食品ロス削減月間の目的は、食品ロスの問題に対する一般の意識を高め、具体的な行動へと移行させることにあります。食品ロスは、環境的、経済的、社会的な損失を引き起こす大きな問題となっています。
この期間中には、様々なキャンペーンやイベントが開催され、食品ロスの具体的な削減方法や成功事例の共有が行われます。これにより、より多くの人々や組織が食品ロス削減の取り組みに参加するきっかけとなり、持続可能な社会の実現に寄与することを目指しています。
日本の食品ロス関連イベント
めざせ!食品ロス・ゼロ|[消費者庁]食品ロス削減月間
消費者庁 では、民間企業や自治体と連携し、
#食品ロス削減月間 #ぜんぶたべたよ
のハッシュタグを使ってSNSで食品ロス削減に関することを発信しています。
【画像元】めざせ!食品ロス・ゼロ|[消費者庁]食品ロス削減月間
ごちそうさまチャレンジ
ごちそうさまチャレンジとは、国連世界食糧計画(WFP)が主催する、食品ロス削減に関するキャンペーンです。このキャンペーンでは、食べ残しや見切り品などの食品ロス削減につながる行動を「#ごちそうさまチャレンジ」と「#ゼロハンガー」のハッシュタグをつけてSNSに投稿すると、協賛企業や団体が途上国の子どもたちに学校給食を寄付します。1投稿につき120円(学校給食4人分)が寄付されます。

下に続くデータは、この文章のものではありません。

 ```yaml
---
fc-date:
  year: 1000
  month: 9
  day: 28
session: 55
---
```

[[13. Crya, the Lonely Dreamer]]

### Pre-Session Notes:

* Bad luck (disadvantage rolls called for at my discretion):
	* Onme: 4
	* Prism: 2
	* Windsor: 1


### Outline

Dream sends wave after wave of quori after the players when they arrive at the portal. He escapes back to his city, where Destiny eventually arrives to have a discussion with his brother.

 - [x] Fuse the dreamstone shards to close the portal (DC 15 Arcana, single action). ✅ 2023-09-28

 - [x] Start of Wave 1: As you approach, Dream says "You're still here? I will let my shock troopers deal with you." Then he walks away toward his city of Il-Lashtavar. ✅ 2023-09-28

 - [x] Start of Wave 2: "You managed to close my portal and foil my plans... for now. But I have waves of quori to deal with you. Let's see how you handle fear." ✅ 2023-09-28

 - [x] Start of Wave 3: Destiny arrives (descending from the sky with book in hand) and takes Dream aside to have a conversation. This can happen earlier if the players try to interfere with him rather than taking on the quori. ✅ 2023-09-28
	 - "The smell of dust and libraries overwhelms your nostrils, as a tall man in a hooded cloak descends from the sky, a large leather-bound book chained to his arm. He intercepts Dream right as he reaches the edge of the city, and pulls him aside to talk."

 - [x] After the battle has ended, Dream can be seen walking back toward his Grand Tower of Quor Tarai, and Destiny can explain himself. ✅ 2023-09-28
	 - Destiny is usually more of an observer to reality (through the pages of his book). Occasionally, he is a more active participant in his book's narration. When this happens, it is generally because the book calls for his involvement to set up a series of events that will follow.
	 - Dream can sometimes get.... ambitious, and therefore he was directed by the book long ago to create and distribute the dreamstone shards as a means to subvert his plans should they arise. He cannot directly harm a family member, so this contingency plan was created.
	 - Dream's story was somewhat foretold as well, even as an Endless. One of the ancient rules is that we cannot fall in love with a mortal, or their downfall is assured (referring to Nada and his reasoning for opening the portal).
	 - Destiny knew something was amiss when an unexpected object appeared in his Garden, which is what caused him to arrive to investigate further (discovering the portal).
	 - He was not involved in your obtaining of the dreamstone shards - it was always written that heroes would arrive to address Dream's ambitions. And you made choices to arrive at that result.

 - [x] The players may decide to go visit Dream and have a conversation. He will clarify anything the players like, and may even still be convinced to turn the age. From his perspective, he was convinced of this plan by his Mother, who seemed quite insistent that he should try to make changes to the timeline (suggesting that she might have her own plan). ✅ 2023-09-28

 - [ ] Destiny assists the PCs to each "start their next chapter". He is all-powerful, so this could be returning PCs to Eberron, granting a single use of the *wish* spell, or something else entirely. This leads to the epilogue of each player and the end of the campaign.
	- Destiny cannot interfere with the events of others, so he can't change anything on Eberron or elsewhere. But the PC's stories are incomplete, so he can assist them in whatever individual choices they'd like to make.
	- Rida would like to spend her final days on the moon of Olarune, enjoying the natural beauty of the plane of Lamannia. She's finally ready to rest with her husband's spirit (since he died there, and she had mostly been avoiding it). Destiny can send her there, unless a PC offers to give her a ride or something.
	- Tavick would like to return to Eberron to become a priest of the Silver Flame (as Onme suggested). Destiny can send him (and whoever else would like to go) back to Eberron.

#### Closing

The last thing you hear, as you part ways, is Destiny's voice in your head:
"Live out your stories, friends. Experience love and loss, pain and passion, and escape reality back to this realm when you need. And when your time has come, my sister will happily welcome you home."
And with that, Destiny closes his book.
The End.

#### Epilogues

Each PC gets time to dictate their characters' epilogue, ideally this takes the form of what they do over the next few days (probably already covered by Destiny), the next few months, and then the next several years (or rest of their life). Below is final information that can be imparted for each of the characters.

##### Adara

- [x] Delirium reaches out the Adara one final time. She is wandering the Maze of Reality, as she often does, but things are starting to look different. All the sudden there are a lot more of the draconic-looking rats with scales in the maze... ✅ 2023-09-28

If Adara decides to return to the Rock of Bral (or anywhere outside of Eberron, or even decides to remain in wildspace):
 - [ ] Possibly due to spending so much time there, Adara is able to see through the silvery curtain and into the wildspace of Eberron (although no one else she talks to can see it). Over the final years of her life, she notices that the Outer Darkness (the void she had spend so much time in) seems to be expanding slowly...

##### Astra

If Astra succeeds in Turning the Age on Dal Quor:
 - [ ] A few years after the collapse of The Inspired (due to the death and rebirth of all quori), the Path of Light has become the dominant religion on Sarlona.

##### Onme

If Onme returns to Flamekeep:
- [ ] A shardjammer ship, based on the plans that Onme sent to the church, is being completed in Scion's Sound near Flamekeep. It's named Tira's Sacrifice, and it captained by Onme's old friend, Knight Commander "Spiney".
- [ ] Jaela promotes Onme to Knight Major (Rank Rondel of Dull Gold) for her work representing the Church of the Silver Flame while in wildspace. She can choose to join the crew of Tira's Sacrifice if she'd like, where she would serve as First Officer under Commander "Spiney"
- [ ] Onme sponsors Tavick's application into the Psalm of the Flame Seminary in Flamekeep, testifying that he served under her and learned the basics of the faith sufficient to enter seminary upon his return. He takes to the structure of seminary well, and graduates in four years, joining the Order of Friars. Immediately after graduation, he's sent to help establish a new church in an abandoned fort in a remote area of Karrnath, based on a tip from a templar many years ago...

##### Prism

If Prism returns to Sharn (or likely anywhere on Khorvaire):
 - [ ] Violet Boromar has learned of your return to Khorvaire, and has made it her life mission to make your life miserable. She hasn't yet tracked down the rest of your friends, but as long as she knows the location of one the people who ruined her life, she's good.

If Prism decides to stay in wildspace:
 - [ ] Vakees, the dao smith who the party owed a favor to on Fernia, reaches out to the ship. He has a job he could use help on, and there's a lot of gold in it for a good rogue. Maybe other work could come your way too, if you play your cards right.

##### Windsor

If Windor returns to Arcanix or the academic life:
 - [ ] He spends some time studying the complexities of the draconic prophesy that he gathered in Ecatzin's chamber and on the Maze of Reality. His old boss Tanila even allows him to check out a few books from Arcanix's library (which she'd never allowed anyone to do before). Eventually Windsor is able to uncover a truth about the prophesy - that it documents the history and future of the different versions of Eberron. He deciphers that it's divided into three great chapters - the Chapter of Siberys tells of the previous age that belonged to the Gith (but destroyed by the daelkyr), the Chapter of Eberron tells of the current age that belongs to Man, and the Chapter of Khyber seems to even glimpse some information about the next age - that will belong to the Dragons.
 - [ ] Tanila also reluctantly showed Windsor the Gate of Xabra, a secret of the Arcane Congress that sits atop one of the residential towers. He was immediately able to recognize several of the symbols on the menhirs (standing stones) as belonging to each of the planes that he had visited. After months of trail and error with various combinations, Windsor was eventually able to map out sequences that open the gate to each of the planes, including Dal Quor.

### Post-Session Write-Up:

このキャンペーンは、2022年9月29日から10月31日まで実施されています2。参加方法は簡単で、ごちそうさまポーズや完食したお皿、見切り品レシピなどの写真や文字をSNSに投稿するだけです。
おにぎりアクション2023
「おにぎりアクション2023 - おにぎりで世界を変える」とは、特定非営利活動法人TABLE FOR TWO Internationalが主催する、食の不均衡に取り組むキャンペーンです。このキャンペーンでは、おにぎりの写真をSNSや特設サイトに投稿すると、協賛企業がアフリカやアジアの子どもたちに給食を寄付します。1枚の写真投稿につき給食5食分に相当する100円が寄付されます。
おにぎりアクションは、2015年から毎年10月16日の「世界食料デー」を記念して開催されています。2023年の開催期間は10月4日から11月17日までです。参加方法は簡単で、おにぎりの写真に「#OnigiriAction」のハッシュタグをつけてSNSに投稿するか、応募フォームから写真をアップロードするだけです。また、日産セレナやセブン-イレブンのおにぎりと一緒に写真を投稿すると、給食10食分に相当する200円が寄付されます。

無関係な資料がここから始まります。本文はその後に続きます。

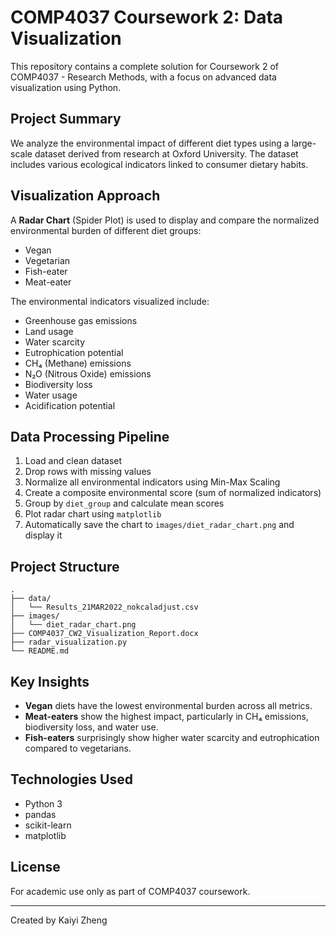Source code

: # COMP4037 Coursework 2: Data Visualization

This repository contains a complete solution for Coursework 2 of COMP4037 - Research Methods, with a focus on advanced data visualization using Python.

##  Project Summary

We analyze the environmental impact of different diet types using a large-scale dataset derived from research at Oxford University. The dataset includes various ecological indicators linked to consumer dietary habits.

##  Visualization Approach

A **Radar Chart** (Spider Plot) is used to display and compare the normalized environmental burden of different diet groups:

- Vegan
- Vegetarian
- Fish-eater
- Meat-eater

The environmental indicators visualized include:

- Greenhouse gas emissions
- Land usage
- Water scarcity
- Eutrophication potential
- CH₄ (Methane) emissions
- N₂O (Nitrous Oxide) emissions
- Biodiversity loss
- Water usage
- Acidification potential

##  Data Processing Pipeline

1. Load and clean dataset
2. Drop rows with missing values
3. Normalize all environmental indicators using Min-Max Scaling
4. Create a composite environmental score (sum of normalized indicators)
5. Group by `diet_group` and calculate mean scores
6. Plot radar chart using `matplotlib`
7. Automatically save the chart to `images/diet_radar_chart.png` and display it

##  Project Structure

```
.
├── data/
│   └── Results_21MAR2022_nokcaladjust.csv
├── images/
│   └── diet_radar_chart.png
├── COMP4037_CW2_Visualization_Report.docx
├── radar_visualization.py
└── README.md
```

##  Key Insights

- **Vegan** diets have the lowest environmental burden across all metrics.
- **Meat-eaters** show the highest impact, particularly in CH₄ emissions, biodiversity loss, and water use.
- **Fish-eaters** surprisingly show higher water scarcity and eutrophication compared to vegetarians.

##  Technologies Used

- Python 3
- pandas
- scikit-learn
- matplotlib

##  License

For academic use only as part of COMP4037 coursework.

---

Created by Kaiyi Zheng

【画像元】おにぎりアクション2023 - おにぎりで世界を変える
「めざせ!食品ロス・ゼロ」川柳コンテスト
「めざせ!食品ロス・ゼロ」川柳コンテストは、消費者庁が主催する食品ロス削減に関する川柳のコンテストです。
このコンテストでは、食品ロス削減に関する川柳を募集し、審査委員によって優秀な作品を選びます。受賞作品には、内閣府特命担当大臣(消費者及び食品安全)賞や消費者庁長官賞などが授与されます。また、受賞作品は消費者庁のウェブサイトやチラシなどで紹介され、食品ロス削減の普及啓発に活用されます。
令和5年度のコンテストは、2023年10月1日から10月31日まで応募を受け付けています。
【画像元】令和5年度「めざせ!食品ロス・ゼロ」川柳コンテスト
オリジナル米粉料理レシピ募集
全国米粉普及協会主催するオリジナル米粉料理レシピの募集は、農水省「米・米粉消費拡大プロジェクト」に賛同して行われるキャンペーンです。
このキャンペーンでは、米粉を使ったオリジナルの料理やお菓子のレシピと調理動画を募集し、優秀な作品に「米粉料理人」の称号と賞品を授与します。
オリジナル米粉料理レシピを発信して、国内で自給可能な食料であるお米・米粉の消費拡大を目指しましょう!
(募集期間:随時募集中)
世界での関連イベント
World Food Day 2023, ‘’Water is life, water is food. Leave no one behind’’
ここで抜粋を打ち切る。